## Assignment
What lines in the entries below contain the word "startDelayTime"? Copy all of them.

## Data under study
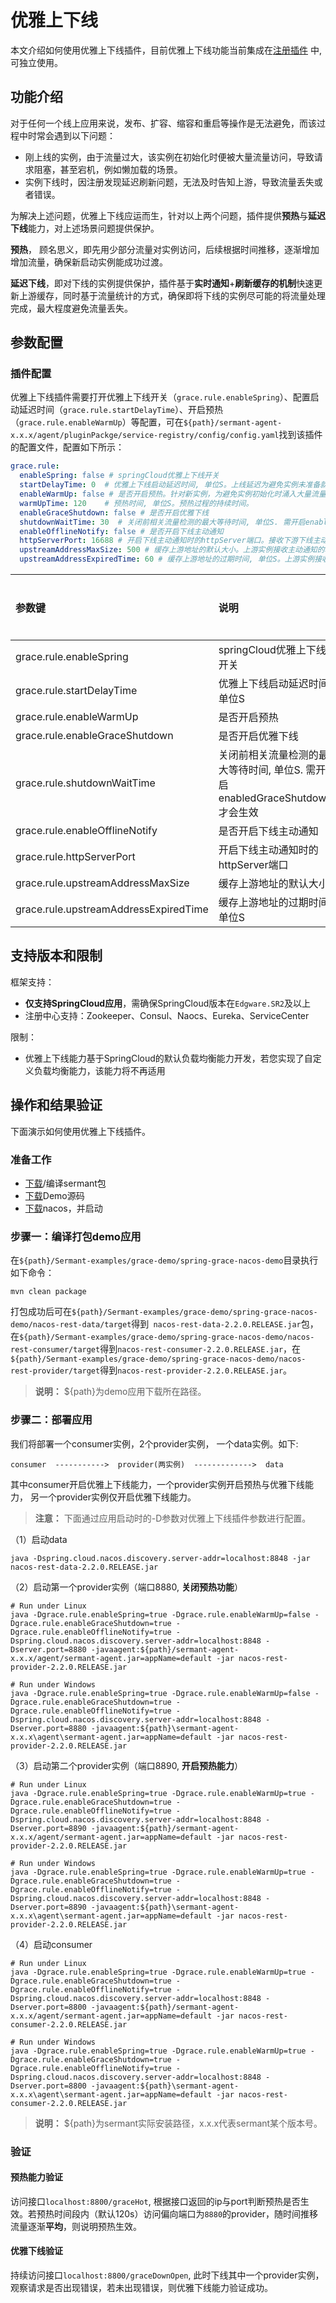 # 优雅上下线

本文介绍如何使用优雅上下线插件，目前优雅上下线功能当前集成在[注册插件](https://github.com/huaweicloud/Sermant/tree/develop/sermant-plugins/sermant-service-registry) 中, 可独立使用。

## 功能介绍

对于任何一个线上应用来说，发布、扩容、缩容和重启等操作是无法避免，而该过程中时常会遇到以下问题：

- 刚上线的实例，由于流量过大，该实例在初始化时便被大量流量访问，导致请求阻塞，甚至宕机，例如懒加载的场景。
- 实例下线时，因注册发现延迟刷新问题，无法及时告知上游，导致流量丢失或者错误。

为解决上述问题，优雅上下线应运而生，针对以上两个问题，插件提供**预热**与**延迟下线**能力，对上述场景问题提供保护。

**预热**， 顾名思义，即先用少部分流量对实例访问，后续根据时间推移，逐渐增加增加流量，确保新启动实例能成功过渡。

**延迟下线**，即对下线的实例提供保护，插件基于**实时通知**+**刷新缓存的机制**快速更新上游缓存，同时基于流量统计的方式，确保即将下线的实例尽可能的将流量处理完成，最大程度避免流量丢失。

## 参数配置

### 插件配置

优雅上下线插件需要打开优雅上下线开关（`grace.rule.enableSpring`）、配置启动延迟时间（`grace.rule.startDelayTime`）、开启预热（`grace.rule.enableWarmUp`）等配置，可在`${path}/sermant-agent-x.x.x/agent/pluginPackge/service-registry/config/config.yaml`找到该插件的配置文件，配置如下所示：

```yaml
grace.rule:
  enableSpring: false # springCloud优雅上下线开关
  startDelayTime: 0  # 优雅上下线启动延迟时间, 单位S。上线延迟为避免实例未准备就绪就注册导致上游服务调用时无法提供服务。下线延迟为避免实例停止后，上游服务发现实例列表未刷新，依然调用该实例导致流量丢失。
  enableWarmUp: false # 是否开启预热。针对新实例，为避免实例初始化时涌入大量流量而导致请求响应超时、阻塞、资源耗尽等造成新实例宕机，可开启预热在初始化时分配少量流量。
  warmUpTime: 120    # 预热时间, 单位S。预热过程的持续时间。
  enableGraceShutdown: false # 是否开启优雅下线
  shutdownWaitTime: 30  # 关闭前相关流量检测的最大等待时间, 单位S. 需开启enabledGraceShutdown才会生效。在优雅下线前，Agent会定期检查当前实例是否完成全部请求处理，通过此配置指定检查的持续时间。
  enableOfflineNotify: false # 是否开启下线主动通知
  httpServerPort: 16688 # 开启下线主动通知时的httpServer端口。接收下游下线主动通知的http服务端口。
  upstreamAddressMaxSize: 500 # 缓存上游地址的默认大小。上游实例接收主动通知的地址会被下游缓存，此处设置地址最多的缓存个数。
  upstreamAddressExpiredTime: 60 # 缓存上游地址的过期时间, 单位S。上游实例接收主动通知的地址会被下游缓存，此处设置地址的失效时间。
```

| 参数键                               | 说明                                                                     | 默认值        | 是否必须 |
| :----------------------------------- | :---------------------------------------------------------------------- | :------------| :------- |
| grace.rule.enableSpring              | springCloud优雅上下线开关                                                | false         | 是    |
| grace.rule.startDelayTime            | 优雅上下线启动延迟时间, 单位S                                             | 0             | 是    |
| grace.rule.enableWarmUp              | 是否开启预热                                                             | false         | 是    |
| grace.rule.enableGraceShutdown       | 是否开启优雅下线                                                          | false         | 是    |
| grace.rule.shutdownWaitTime          | 关闭前相关流量检测的最大等待时间, 单位S. 需开启enabledGraceShutdown才会生效  | 30            | 是    |
| grace.rule.enableOfflineNotify       | 是否开启下线主动通知                                                      | false         | 是    |
| grace.rule.httpServerPort            | 开启下线主动通知时的httpServer端口                                        | 16688          | 是    |
| grace.rule.upstreamAddressMaxSize    | 缓存上游地址的默认大小                                                    | 5000           | 是    |
| grace.rule.upstreamAddressExpiredTime| 缓存上游地址的过期时间, 单位S                                              | 60            | 是    |

## 支持版本和限制

框架支持：

- **仅支持SpringCloud应用**，需确保SpringCloud版本在`Edgware.SR2`及以上
- 注册中心支持：Zookeeper、Consul、Naocs、Eureka、ServiceCenter

限制：

- 优雅上下线能力基于SpringCloud的默认负载均衡能力开发，若您实现了自定义负载均衡能力，该能力将不再适用


## 操作和结果验证

下面演示如何使用优雅上下线插件。

### 准备工作

- [下载](https://github.com/huaweicloud/Sermant/releases)/编译sermant包
- [下载](https://github.com/huaweicloud/Sermant-examples/tree/main/grace-demo/spring-grace-nacos-demo)Demo源码
- [下载](https://github.com/alibaba/nacos/releases)nacos，并启动

### 步骤一：编译打包demo应用

在`${path}/Sermant-examples/grace-demo/spring-grace-nacos-demo`目录执行如下命令：

```shell
mvn clean package
```

打包成功后可在`${path}/Sermant-examples/grace-demo/spring-grace-nacos-demo/nacos-rest-data/target`得到` nacos-rest-data-2.2.0.RELEASE.jar`包，在`${path}/Sermant-examples/grace-demo/spring-grace-nacos-demo/nacos-rest-consumer/target`得到`nacos-rest-consumer-2.2.0.RELEASE.jar`，在`${path}/Sermant-examples/grace-demo/spring-grace-nacos-demo/nacos-rest-provider/target`得到`nacos-rest-provider-2.2.0.RELEASE.jar`。

> **说明：** ${path}为demo应用下载所在路径。

### 步骤二：部署应用

我们将部署一个consumer实例，2个provider实例， 一个data实例。如下:

`consumer  ----------->  provider(两实例)  ------------->  data`

其中consumer开启优雅上下线能力，一个provider实例开启预热与优雅下线能力， 另一个provider实例仅开启优雅下线能力。

> **注意：** 下面通过应用启动时的-D参数对优雅上下线插件参数进行配置。

（1）启动data

```shell
java -Dspring.cloud.nacos.discovery.server-addr=localhost:8848 -jar nacos-rest-data-2.2.0.RELEASE.jar
```

（2）启动第一个provider实例（端口8880, **关闭预热功能**）

```shell
# Run under Linux
java -Dgrace.rule.enableSpring=true -Dgrace.rule.enableWarmUp=false -Dgrace.rule.enableGraceShutdown=true -Dgrace.rule.enableOfflineNotify=true -Dspring.cloud.nacos.discovery.server-addr=localhost:8848 -Dserver.port=8880 -javaagent:${path}/sermant-agent-x.x.x/agent/sermant-agent.jar=appName=default -jar nacos-rest-provider-2.2.0.RELEASE.jar
```

```shell
# Run under Windows
java -Dgrace.rule.enableSpring=true -Dgrace.rule.enableWarmUp=false -Dgrace.rule.enableGraceShutdown=true -Dgrace.rule.enableOfflineNotify=true -Dspring.cloud.nacos.discovery.server-addr=localhost:8848 -Dserver.port=8880 -javaagent:${path}\sermant-agent-x.x.x\agent\sermant-agent.jar=appName=default -jar nacos-rest-provider-2.2.0.RELEASE.jar
```

（3）启动第二个provider实例（端口8890, **开启预热能力**）

```shell
# Run under Linux
java -Dgrace.rule.enableSpring=true -Dgrace.rule.enableWarmUp=true -Dgrace.rule.enableGraceShutdown=true -Dgrace.rule.enableOfflineNotify=true -Dspring.cloud.nacos.discovery.server-addr=localhost:8848 -Dserver.port=8890 -javaagent:${path}/sermant-agent-x.x.x/agent/sermant-agent.jar=appName=default -jar nacos-rest-provider-2.2.0.RELEASE.jar
```

```shell
# Run under Windows
java -Dgrace.rule.enableSpring=true -Dgrace.rule.enableWarmUp=true -Dgrace.rule.enableGraceShutdown=true -Dgrace.rule.enableOfflineNotify=true -Dspring.cloud.nacos.discovery.server-addr=localhost:8848 -Dserver.port=8890 -javaagent:${path}\sermant-agent-x.x.x\agent\sermant-agent.jar=appName=default -jar nacos-rest-provider-2.2.0.RELEASE.jar
```

（4）启动consumer
```shell
# Run under Linux
java -Dgrace.rule.enableSpring=true -Dgrace.rule.enableWarmUp=true -Dgrace.rule.enableGraceShutdown=true -Dgrace.rule.enableOfflineNotify=true -Dspring.cloud.nacos.discovery.server-addr=localhost:8848 -Dserver.port=8800 -javaagent:${path}/sermant-agent-x.x.x/agent/sermant-agent.jar=appName=default -jar nacos-rest-consumer-2.2.0.RELEASE.jar
```

```shell
# Run under Windows
java -Dgrace.rule.enableSpring=true -Dgrace.rule.enableWarmUp=true -Dgrace.rule.enableGraceShutdown=true -Dgrace.rule.enableOfflineNotify=true -Dspring.cloud.nacos.discovery.server-addr=localhost:8848 -Dserver.port=8800 -javaagent:${path}\sermant-agent-x.x.x\agent\sermant-agent.jar=appName=default -jar nacos-rest-consumer-2.2.0.RELEASE.jar
```

> **说明：** ${path}为sermant实际安装路径，x.x.x代表sermant某个版本号。

### 验证

#### 预热能力验证

<MyImage src="/docs-img/springcloud-grace-warm-up.png"/>

访问接口`localhost:8800/graceHot`, 根据接口返回的ip与port判断预热是否生效。若预热时间段内（默认120s）访问偏向端口为`8880`的provider，随时间推移流量逐渐**平均**，则说明预热生效。


#### 优雅下线验证

<MyImage src="/docs-img/springcloud-grace-graceful-offline.png"/>

持续访问接口`localhost:8800/graceDownOpen`, 此时下线其中一个provider实例，观察请求是否出现错误，若未出现错误，则优雅下线能力验证成功。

## Response
优雅上下线插件需要打开优雅上下线开关（`grace.rule.enableSpring`）、配置启动延迟时间（`grace.rule.startDelayTime`）、开启预热（`grace.rule.enableWarmUp`）等配置，可在`${path}/sermant-agent-x.x.x/agent/pluginPackge/service-registry/config/config.yaml`找到该插件的配置文件，配置如下所示：
  startDelayTime: 0  # 优雅上下线启动延迟时间, 单位S。上线延迟为避免实例未准备就绪就注册导致上游服务调用时无法提供服务。下线延迟为避免实例停止后，上游服务发现实例列表未刷新，依然调用该实例导致流量丢失。
| grace.rule.startDelayTime            | 优雅上下线启动延迟时间, 单位S                                             | 0             | 是    |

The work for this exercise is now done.